Pets, just like people, can be allergic to many things! Have you ever noticed your pet scratching, licking or rubbing on the carpet or other items in your house?
These are all signs that they may be allergic to something. According to a report from Veterinary Pet Insurance (VPI), skin allergies in dogs are the number one most common reason for a veterinary insurance claim and in cats, the ninth most common. An allergy is defined as an overreaction of the body’s immune system to a substance to which it has become hypersensitive.
The top three skin allergies that pets may suffer from are:
1. Flea Bite Allergy: This allergy develops when your pet has a hypersensitivity to a flea’s saliva. It is the most common skin allergy of dogs and cats. A single flea bite can result in weeks of itching and scratching for an allergic pet. It is important to keep your pets on a comprehensive flea prevention plan including an insect growth regulator to target the immature stages of the flea as well as an adulticide for the adult flea population. Did you know that only 5% of the flea population are adult fleas? The remainder are the immature stages that like to live where your pet spends time (your bed, carpets, couches, back yard, etc.). Yikes! For an allergic pet, year round flea prevention is imperative!

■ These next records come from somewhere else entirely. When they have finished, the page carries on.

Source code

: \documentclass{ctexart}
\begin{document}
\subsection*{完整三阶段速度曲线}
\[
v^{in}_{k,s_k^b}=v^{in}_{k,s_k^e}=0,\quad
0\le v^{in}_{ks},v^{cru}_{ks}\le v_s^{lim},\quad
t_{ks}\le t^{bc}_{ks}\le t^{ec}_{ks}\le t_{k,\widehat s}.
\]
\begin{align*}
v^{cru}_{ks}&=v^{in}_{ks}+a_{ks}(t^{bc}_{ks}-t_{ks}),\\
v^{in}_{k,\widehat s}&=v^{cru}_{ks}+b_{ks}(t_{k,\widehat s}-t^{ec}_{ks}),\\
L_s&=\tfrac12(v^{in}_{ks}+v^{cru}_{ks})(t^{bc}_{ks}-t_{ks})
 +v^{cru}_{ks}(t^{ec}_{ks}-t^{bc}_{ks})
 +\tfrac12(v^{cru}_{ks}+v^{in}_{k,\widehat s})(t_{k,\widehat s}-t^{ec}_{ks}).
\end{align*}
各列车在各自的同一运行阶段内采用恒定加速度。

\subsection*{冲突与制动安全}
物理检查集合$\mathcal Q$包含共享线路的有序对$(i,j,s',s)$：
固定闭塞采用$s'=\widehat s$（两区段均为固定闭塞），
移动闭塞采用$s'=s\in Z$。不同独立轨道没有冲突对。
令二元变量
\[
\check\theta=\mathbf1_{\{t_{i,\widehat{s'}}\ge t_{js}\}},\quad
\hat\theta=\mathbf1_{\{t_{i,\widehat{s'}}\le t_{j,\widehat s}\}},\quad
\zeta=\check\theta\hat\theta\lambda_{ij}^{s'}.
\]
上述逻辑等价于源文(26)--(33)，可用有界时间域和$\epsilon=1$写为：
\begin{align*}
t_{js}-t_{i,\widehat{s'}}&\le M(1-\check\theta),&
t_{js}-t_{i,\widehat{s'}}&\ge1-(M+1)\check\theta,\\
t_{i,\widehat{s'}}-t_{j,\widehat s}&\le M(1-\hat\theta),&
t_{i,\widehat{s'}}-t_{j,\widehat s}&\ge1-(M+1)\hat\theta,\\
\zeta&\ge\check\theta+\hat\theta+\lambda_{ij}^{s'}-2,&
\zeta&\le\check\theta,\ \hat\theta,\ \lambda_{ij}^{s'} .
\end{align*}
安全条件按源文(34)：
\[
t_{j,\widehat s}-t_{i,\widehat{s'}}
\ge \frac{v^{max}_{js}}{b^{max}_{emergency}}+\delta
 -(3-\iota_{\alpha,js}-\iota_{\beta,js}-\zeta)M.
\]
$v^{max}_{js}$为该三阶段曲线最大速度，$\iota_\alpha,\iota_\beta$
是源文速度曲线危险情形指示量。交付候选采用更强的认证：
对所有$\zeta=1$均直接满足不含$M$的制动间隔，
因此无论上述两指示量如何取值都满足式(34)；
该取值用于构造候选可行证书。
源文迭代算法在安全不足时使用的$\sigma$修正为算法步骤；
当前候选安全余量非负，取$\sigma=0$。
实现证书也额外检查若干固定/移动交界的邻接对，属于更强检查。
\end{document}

2. Environmental Allergies: An environmental allergy develops to allergens present in the dog’s environment. These allergies tend to be seasonal in nature, but depending on your pet’s allergy, they may also persist year round. Common environmental allergens include grass, tree pollens, molds, dust mites, and yes, your dog may even be allergic to the cat! Your pet may develop a clinical condition called atopic dermatitis, which is the skin condition that is the result of an environmental allergy. Your veterinarian may recommend allergy testing and subsequent desensitization therapy as part of your pet’s management plan.
3. Food Allergies: Food allergies are a lot more common than you would think! Dogs with food allergies most often have dermatologic signs (itching, irritated skin, hair loss) and less commonly, gastrointestinal signs like diarrhea and vomiting. Pets with food allergies may not develop signs until years after eating a particular food. If your veterinarian suspects that your pet may have a food allergy, they may recommend a trial that will require strict feeding recommendations for a period of time with a prescription hypoallergenic diet or a specially designed elimination diet to determine if your pet is truly food allergic. Most dogs or cats diagnosed with a food allergy are allergic to the protein source in their food such as chicken, pork or beef. In theory, pets could be allergic to any ingredient in their food, but most commonly it is the protein source.
Pet allergies can negatively affect the quality of life for pets and their owners. Skin allergies can be successfully managed but sadly not cured. Frequently, pets with skin allergies develop a skin infection that results in even more itching!
If you suspect your pet may have an allergy, it is important to consult with your veterinarian for proper diagnosis and an effective life-long management plan.